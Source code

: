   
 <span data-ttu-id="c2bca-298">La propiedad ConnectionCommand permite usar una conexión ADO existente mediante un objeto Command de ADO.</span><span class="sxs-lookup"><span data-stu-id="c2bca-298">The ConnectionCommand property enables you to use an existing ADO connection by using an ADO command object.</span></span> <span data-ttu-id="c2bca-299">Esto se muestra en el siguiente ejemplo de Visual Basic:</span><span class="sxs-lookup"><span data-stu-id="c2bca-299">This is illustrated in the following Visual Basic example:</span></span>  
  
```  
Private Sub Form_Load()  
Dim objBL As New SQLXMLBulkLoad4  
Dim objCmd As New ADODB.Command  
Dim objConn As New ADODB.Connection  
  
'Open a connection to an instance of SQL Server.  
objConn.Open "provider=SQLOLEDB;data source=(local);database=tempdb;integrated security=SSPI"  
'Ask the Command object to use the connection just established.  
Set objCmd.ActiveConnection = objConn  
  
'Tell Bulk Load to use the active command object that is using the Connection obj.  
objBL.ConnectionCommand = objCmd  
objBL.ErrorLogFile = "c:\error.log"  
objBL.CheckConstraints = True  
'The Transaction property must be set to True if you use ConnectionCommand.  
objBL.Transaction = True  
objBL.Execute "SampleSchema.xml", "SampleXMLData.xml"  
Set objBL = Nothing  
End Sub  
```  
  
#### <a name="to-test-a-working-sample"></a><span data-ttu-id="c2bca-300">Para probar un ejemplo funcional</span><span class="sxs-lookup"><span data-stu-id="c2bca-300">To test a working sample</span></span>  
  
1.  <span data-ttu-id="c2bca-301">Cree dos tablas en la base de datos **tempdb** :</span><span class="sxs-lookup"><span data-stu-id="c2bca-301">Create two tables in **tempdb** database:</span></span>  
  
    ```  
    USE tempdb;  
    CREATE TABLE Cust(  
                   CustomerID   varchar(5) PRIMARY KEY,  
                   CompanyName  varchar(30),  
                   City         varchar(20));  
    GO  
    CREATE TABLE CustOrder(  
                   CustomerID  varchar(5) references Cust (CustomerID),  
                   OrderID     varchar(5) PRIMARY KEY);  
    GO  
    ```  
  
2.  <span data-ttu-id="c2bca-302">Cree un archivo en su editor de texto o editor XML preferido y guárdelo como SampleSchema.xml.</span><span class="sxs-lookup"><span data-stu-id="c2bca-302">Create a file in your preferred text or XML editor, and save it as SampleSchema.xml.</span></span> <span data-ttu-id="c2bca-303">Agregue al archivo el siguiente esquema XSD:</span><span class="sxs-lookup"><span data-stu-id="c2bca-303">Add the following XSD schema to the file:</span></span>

## Assignment
Each line above with the word "varchar" must be returned.

## Answer box
                   CustomerID   varchar(5) PRIMARY KEY,  
                   CompanyName  varchar(30),  
                   City         varchar(20));  
                   CustomerID  varchar(5) references Cust (CustomerID),  
                   OrderID     varchar(5) PRIMARY KEY);  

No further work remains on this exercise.